During the period of 1977–91, the Communist Party of the Soviet Union (CPSU) started its covert political activities through the Awami National Party, many of its senior leadership served Soviets intermediary and advisers. The ANP and the PPP and other leftist entities formed the Movement for the Restoration of Democracy (MRD) that began to resisted Zia's right-wing alliance, who had been supporting the Afghan mujaheddin factions in Soviet Afghanistan. During the most of 1980s, the ANP demanded the end of backing of Afghan mujaheddin and acceptance of Kabul's terms for speedy repatriation. In 1987, calculations completed by Pakistan Institute of Public Opinions (PIPO), around ~66% of party's respondents expressed themselves against Pakistan's continuing support of Afghan mujahideen.

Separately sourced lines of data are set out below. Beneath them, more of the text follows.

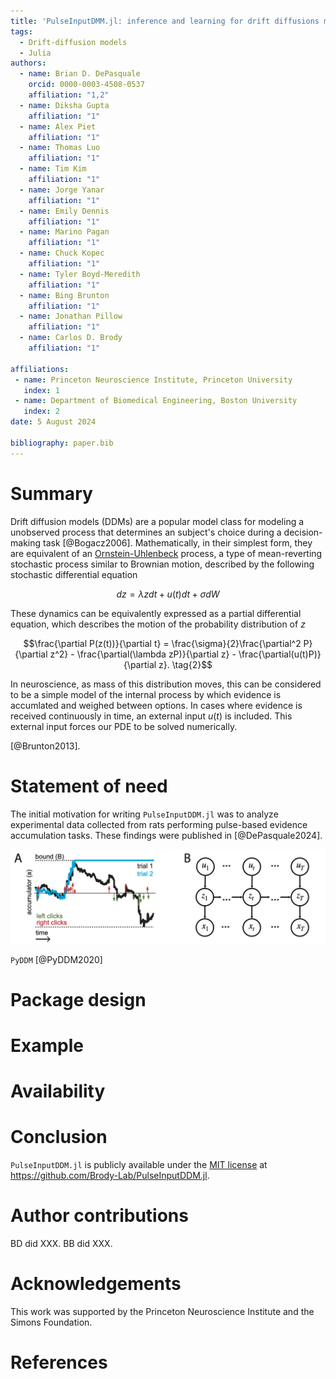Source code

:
 ```yaml
---
title: 'PulseInputDMM.jl: inference and learning for drift diffusions models fit with data from pulse-based evidence accumulation tasks'
tags:
  - Drift-diffusion models
  - Julia
authors:
  - name: Brian D. DePasquale
    orcid: 0000-0003-4508-0537
    affiliation: "1,2"
  - name: Diksha Gupta
    affiliation: "1"
  - name: Alex Piet
    affiliation: "1"
  - name: Thomas Luo
    affiliation: "1"
  - name: Tim Kim
    affiliation: "1"
  - name: Jorge Yanar
    affiliation: "1"
  - name: Emily Dennis
    affiliation: "1"
  - name: Marino Pagan
    affiliation: "1"
  - name: Chuck Kopec
    affiliation: "1"
  - name: Tyler Boyd-Meredith
    affiliation: "1"
  - name: Bing Brunton
    affiliation: "1"
  - name: Jonathan Pillow
    affiliation: "1"
  - name: Carlos D. Brody
    affiliation: "1"

affiliations:
 - name: Princeton Neuroscience Institute, Princeton University
   index: 1
 - name: Department of Biomedical Engineering, Boston University
   index: 2
date: 5 August 2024

bibliography: paper.bib
---
```


# Summary

Drift diffusion models (DDMs) are a popular model class for modeling a unobserved process that determines an subject's choice during a decision-making task [@Bogacz2006]. Mathematically, in their simplest form, they are equivalent of an [Ornstein-Uhlenbeck](https://en.wikipedia.org/wiki/Ornstein%E2%80%93Uhlenbeck_process) process, a type of mean-reverting stochastic process similar to Brownian motion, described by the following stochastic differential equation

```math
 dz = \lambda zdt + u(t)dt + \sigma dW \tag{1}
```

These dynamics can be equivalently expressed as a partial differential equation, which describes the motion of the probability distribution of $z$

```math
\frac{\partial P(z(t))}{\partial t} = \frac{\sigma}{2}\frac{\partial^2 P}{\partial z^2} - \frac{\partial(\lambda zP)}{\partial z} - \frac{\partial(u(t)P)}{\partial z}. \tag{2}
```

In neuroscience, as mass of this distribution moves, this can be considered to be a simple model of the internal process by which evidence is accumlated and weighed between options. In cases where evidence is received continuously in time, an external input $u(t)$ is included. This external input forces our PDE to be solved numerically. 

[@Brunton2013]. 

# Statement of need

The initial motivation for writing ``PulseInputDDM.jl`` was to analyze experimental data collected from rats performing pulse-based evidence accumulation tasks. These findings were published in [@DePasquale2024]. 

![Model](fig1.png)

`PyDDM` [@PyDDM2020]

# Package design

# Example

# Availability

# Conclusion

``PulseInputDDM.jl`` is publicly available under the [MIT license](https://github.com/Brody-Lab/PulseInputDDM.jl/blob/master/LICENSE) at <https://github.com/Brody-Lab/PulseInputDDM.jl>.

# Author contributions

BD did XXX. BB did XXX.

# Acknowledgements

This work was supported by the Princeton Neuroscience Institute and the Simons Foundation.

# References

However, the MRD suffered many set backs because of its pro-Leninist stance which was not the "line" of Kremlin at that time.  The events that led the collapse of the Soviet Union shattered Pakistan's left. It almost disappeared, until Benazir Bhutto succeeded to unite the scattered leftists mass, which integrated into the PPP, and turned the radical and pro-Soviet leftists into more Social democracy with the principles of democratic socialism and after the death of Bhutto's daughter it is the PTI chairman imran Khan who is nowadays a leftist social democratic leader and closely allied with pro-China line.

Soviet-Afghan war

Relations between Pakistan and the Soviet Union fell to a low point following the Soviet Union's military involvement in Afghanistan. Pakistan supported the anti-communist and religious extremist Mujahedeen forces who fought to overthrow the communist Afghan Government, which had usurped power in the Saur revolution in 1978, whereas the Soviets, ostensibly to support the communist People's Democratic Party of Afghanistan, entered Afghanistan, staged a coup, killed Hafizullah Amin, and installed Soviet loyalist Babrak Karmal as leader.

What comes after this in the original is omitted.